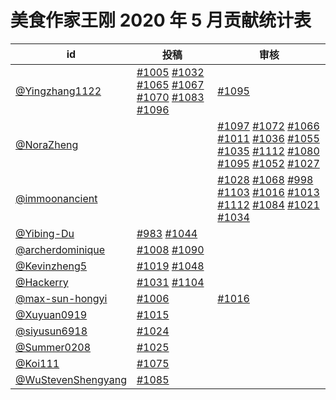 # 美食作家王刚 2020 年 5 月贡献统计表

| id | 投稿 | 审核 |
| -- | --- | --- |
| [@Yingzhang1122](https://github.com/Yingzhang1122) | [#1005](/../../issues/1005) [#1032](/../../issues/1032) [#1065](/../../issues/1065) [#1067](/../../issues/1067) [#1070](/../../issues/1070) [#1083](/../../issues/1083) [#1096](/../../issues/1096) | [#1095](/../../issues/1095) |
| [@NoraZheng](https://github.com/NoraZheng) | | [#1097](/../../issues/1097) [#1072](/../../issues/1072) [#1066](/../../issues/1066) [#1011](/../../issues/1011) [#1036](/../../issues/1036) [#1055](/../../issues/1055) [#1035](/../../issues/1035) [#1112](/../../issues/1112) [#1080](/../../issues/1080) [#1095](/../../issues/1095) [#1052](/../../issues/1052) [#1027](/../../issues/1027) |
| [@immoonancient](https://github.com/immoonancient) | | [#1028](/../../issues/1028) [#1068](/../../issues/1068) [#998](/../../issues/998) [#1103](/../../issues/1103) [#1016](/../../issues/1016) [#1013](/../../issues/1013) [#1112](/../../issues/1112) [#1084](/../../issues/1084) [#1021](/../../issues/1021) [#1034](/../../issues/1034) |
| [@Yibing-Du](https://github.com/Yibing-Du) | [#983](/../../issues/983) [#1044](/../../issues/1044) | |
| [@archerdominique](https://github.com/archerdominique) | [#1008](/../../issues/1008) [#1090](/../../issues/1090) | |
| [@Kevinzheng5](https://github.com/Kevinzheng5) | [#1019](/../../issues/1019) [#1048](/../../issues/1048) | |
| [@Hackerry](https://github.com/Hackerry) | [#1031](/../../issues/1031) [#1104](/../../issues/1104) | |
| [@max-sun-hongyi](https://github.com/max-sun-hongyi) | [#1006](/../../issues/1006) | [#1016](/../../issues/1016) |
| [@Xuyuan0919](https://github.com/Xuyuan0919) | [#1015](/../../issues/1015) | |
| [@siyusun6918](https://github.com/siyusun6918) | [#1024](/../../issues/1024) | |
| [@Summer0208](https://github.com/Summer0208) | [#1025](/../../issues/1025) | |
| [@Koi111](https://github.com/Koi111) | [#1075](/../../issues/1075) | |
| [@WuStevenShengyang](https://github.com/WuStevenShengyang) | [#1085](/../../issues/1085) | |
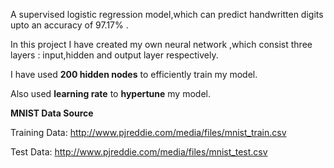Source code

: A supervised logistic regression model,which can predict handwritten digits upto an accuracy of 97.17% .

In this project I have created my own neural network ,which consist three layers : input,hidden and output layer respectively.

I have used **200 hidden nodes** to efficiently train my model.

Also used **learning rate** to **hypertune** my model.

**MNIST Data Source**

Training Data: http://www.pjreddie.com/media/files/mnist_train.csv

Test Data: http://www.pjreddie.com/media/files/mnist_test.csv
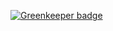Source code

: 
[![Greenkeeper badge](https://badges.greenkeeper.io/monokrome/soundcloud-hyperbone.svg)](https://greenkeeper.io/)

* * * * *

### HOW TO COMPLETE THIS TASK
Once you find the line containing "I have used", transcribe it and each line after it to the end of the records exactly, and leave out the pictures.

### EXPECTED ANSWER
I have used **200 hidden nodes** to efficiently train my model.

Also used **learning rate** to **hypertune** my model.

**MNIST Data Source**

Training Data: http://www.pjreddie.com/media/files/mnist_train.csv

Test Data: http://www.pjreddie.com/media/files/mnist_test.csv
Source code

: 
[![Greenkeeper badge](https://badges.greenkeeper.io/monokrome/soundcloud-hyperbone.svg)](https://greenkeeper.io/)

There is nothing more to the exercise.